In a scene out of a disaster movie, a rockslide almost crushed a passing SUV in Yellowstone National Park yesterday. A person in the vehicle directly behind the SUV caught the terrifying footage on camera, People Magazine wrote.

Heavy rains, snow melts, and flooding caused rockslides and mudslides this week in certain parts of Montana and Wyoming. As a result, park officials and local police urged all residents and visitors to evacuate immediately. Park rangers also completely closed the park to all visitors — the first such peak-season closure since wildfires destroyed some of the park in 1988.

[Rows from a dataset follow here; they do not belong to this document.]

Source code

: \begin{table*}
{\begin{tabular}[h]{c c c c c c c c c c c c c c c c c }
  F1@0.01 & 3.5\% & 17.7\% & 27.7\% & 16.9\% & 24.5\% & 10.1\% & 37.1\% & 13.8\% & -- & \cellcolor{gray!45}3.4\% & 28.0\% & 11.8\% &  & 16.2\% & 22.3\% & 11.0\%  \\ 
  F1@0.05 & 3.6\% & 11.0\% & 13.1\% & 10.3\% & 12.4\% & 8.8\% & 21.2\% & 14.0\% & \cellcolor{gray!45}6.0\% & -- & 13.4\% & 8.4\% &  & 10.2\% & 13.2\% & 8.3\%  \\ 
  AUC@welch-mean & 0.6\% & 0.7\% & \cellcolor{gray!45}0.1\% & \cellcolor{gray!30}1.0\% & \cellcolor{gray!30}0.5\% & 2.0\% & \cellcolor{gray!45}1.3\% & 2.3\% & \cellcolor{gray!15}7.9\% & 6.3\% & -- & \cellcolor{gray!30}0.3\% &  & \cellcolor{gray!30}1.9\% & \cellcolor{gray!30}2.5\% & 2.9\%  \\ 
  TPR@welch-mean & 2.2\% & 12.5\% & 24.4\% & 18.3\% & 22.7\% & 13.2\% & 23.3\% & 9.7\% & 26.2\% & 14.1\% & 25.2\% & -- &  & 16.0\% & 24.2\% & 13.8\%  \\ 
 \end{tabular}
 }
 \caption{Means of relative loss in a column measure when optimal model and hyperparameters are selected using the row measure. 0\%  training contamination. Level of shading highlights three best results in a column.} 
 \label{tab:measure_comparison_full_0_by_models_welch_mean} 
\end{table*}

In the 8-second video, a red SUV drives carefully along a damaged road with lots of mountain debris on either side. Suddenly, a rock slide rolls through the road, narrowly missing the SUV with a boulder large enough to significantly damage it.

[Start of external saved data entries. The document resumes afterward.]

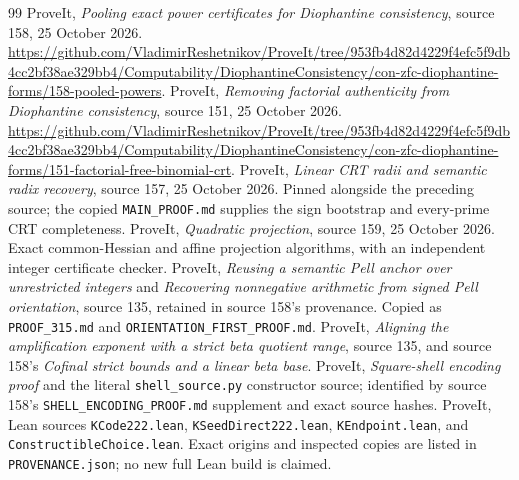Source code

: \begingroup\small
\begin{thebibliography}{99}
 ProveIt, \emph{Pooling exact power certificates for
Diophantine consistency}, source 158, 25 October 2026.
\url{https://github.com/VladimirReshetnikov/ProveIt/tree/953fb4d82d4229f4efc5f9db4cc2bf38ae329bb4/Computability/DiophantineConsistency/con-zfc-diophantine-forms/158-pooled-powers}.
 ProveIt, \emph{Removing factorial authenticity from
Diophantine consistency}, source 151, 25 October 2026.
\url{https://github.com/VladimirReshetnikov/ProveIt/tree/953fb4d82d4229f4efc5f9db4cc2bf38ae329bb4/Computability/DiophantineConsistency/con-zfc-diophantine-forms/151-factorial-free-binomial-crt}.
 ProveIt, \emph{Linear CRT radii and semantic radix
recovery}, source 157, 25 October 2026. Pinned alongside the preceding source;
the copied \nolinkurl{MAIN_PROOF.md} supplies the sign bootstrap and
every-prime CRT completeness.
 ProveIt, \emph{Quadratic projection}, source 159,
25 October 2026. Exact common-Hessian and affine projection algorithms,
with an independent integer certificate checker.
 ProveIt, \emph{Reusing a semantic Pell anchor over
unrestricted integers} and \emph{Recovering nonnegative arithmetic from
signed Pell orientation}, source 135, retained in source 158's provenance.
Copied as \nolinkurl{PROOF_315.md} and \nolinkurl{ORIENTATION_FIRST_PROOF.md}.
 ProveIt, \emph{Aligning the amplification exponent
with a strict beta quotient range}, source 135, and source 158's
\emph{Cofinal strict bounds and a linear beta base}.
 ProveIt, \emph{Square-shell encoding proof} and the literal
\nolinkurl{shell_source.py} constructor source; identified by source 158's
\nolinkurl{SHELL_ENCODING_PROOF.md} supplement and exact source hashes.
 ProveIt, Lean sources \nolinkurl{KCode222.lean},
\nolinkurl{KSeedDirect222.lean}, \nolinkurl{KEndpoint.lean}, and
\nolinkurl{ConstructibleChoice.lean}. Exact origins and inspected copies are
listed in \nolinkurl{PROVENANCE.json}; no new full Lean build is claimed.
\end{thebibliography}
\endgroup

Instagram user Anne Leppold recorded the incident from behind, then posted it to social media.

“Gotta be cautious traveling in mountains during rain storms! I made it out of Yellowstone safely but not before catching these poor guys get their car hit by a rock fall! The riders seemed okay luckily. I’m in the Glacier NP area right now and re-figuring my travel plans. More adventure pics later! Stay safe anyone nearby, and don’t go to Yellowstone for a while,” she wrote on Instagram.

Yellowstone National Park lost large sections of roads and some buildings in the flooding

Cam Sholly, the park’s superintendent, said in a statement that he closed the park due to “record flooding events and more precipitation in the forecast.”

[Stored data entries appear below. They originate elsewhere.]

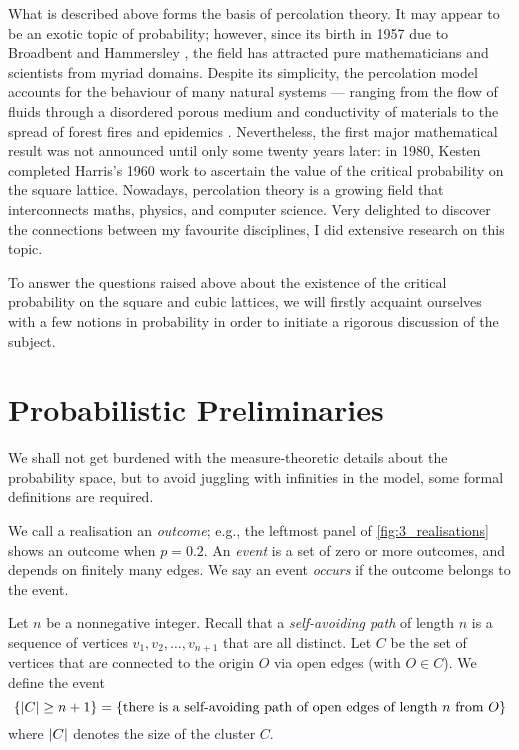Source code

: \documentclass[a4paper, 12pt]{article}
\begin{document}
What is described above forms the basis of percolation theory. It may appear to be an exotic topic of probability; however, since its birth in 1957 due to Broadbent and Hammersley \autocite*[693]{broadbent_hammersley_1957}, the field has attracted pure mathematicians and scientists from myriad domains. Despite its simplicity, the percolation model accounts for the behaviour of many natural systems --- ranging from the flow of fluids through a disordered porous medium and conductivity of materials to the spread of forest fires and epidemics \autocite[60]{gennes_2000}. Nevertheless, the first major mathematical result was not announced until only some twenty years later: in 1980, Kesten \autocite*[41]{kesten_1980} completed Harris's 1960 work \autocite*[13]{harris_1960} to ascertain the value of the critical probability on the square lattice. Nowadays, percolation theory is a growing field that interconnects maths, physics, and computer science. Very delighted to discover the connections between my favourite disciplines, I did extensive research on this topic.

To answer the questions raised above about the existence of the critical probability on the square and cubic lattices, we will firstly acquaint ourselves with a few notions in probability in order to initiate a rigorous discussion of the subject.

\section{Probabilistic Preliminaries}\label{ch:prelims}
We shall not get burdened with the measure-theoretic details about the probability space, but to avoid juggling with infinities in the model, some formal definitions are required.

\begin{defn}\label{defn:outcome_and_event}
We call a realisation an \textit{outcome}; e.g., the leftmost panel of \cref{fig:3_realisations} shows an outcome when $p = 0.2$. An \textit{event} is a set of zero or more outcomes, and depends on finitely many edges. We say an event \textit{occurs} if the outcome belongs to the event.
\end{defn}

\begin{ex}\label{ex:cluster_of_size_n}
Let $n$ be a nonnegative integer. Recall that a \textit{self-avoiding path} of length $n$ is a sequence of vertices $v_1, v_2, \dots, v_{n + 1}$ that are all distinct.
Let $C$ be the set of vertices that are connected to the origin $O$ via open edges (with $O \in C$). We define the event
\[
\{\lvert C \rvert \geq n + 1\}
= \{\text{there is a self-avoiding path of open edges of length } n \text{ from } O\}
\]
where $\lvert C \rvert$ denotes the size of the cluster $C$.

\end{ex}
\end{document}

“Our first priority has been to evacuate the northern section of the park where we have multiple road and bridge failures, mudslides and other issues,” Sholly said.

Apparently over the weekend the Yellowstone River increased vertically by six feet. It’s the largest jump in over a century for the body of water. And according to the Associated Press, the flooding also caused road access to be cut off to Gardiner, Montana (a town of about 900 people), positioned outside Yellowstone National Park’s north entrance.

“Many sections of road in these areas are completely gone. They will require substantial time and effort to reconstruct,” the park said in a release. “The National Park Service will make every effort to repair these roads as soon as possible; however, it is probable that road sections in northern Yellowstone will not reopen this season due to the time required for repairs.”

The good news from the massive rains and lack of human traffic? Wildlife viewings are spectacular right now, Sholly said in a press interview yesterday.

“The million dollar question is, ‘What’s the damage?’ And the answer is, we don’t know yet,” Sholly admitted. “We’re not putting teams in harm’s way at the moment. Teams from around the country will be pulled into help assess damage to various infrastructure in the park.”

“As far as the animals… This has been the most spectacular animal viewing I’ve seen in the last six weeks. As of right now we don’t think the animals have been largely affected,” he said.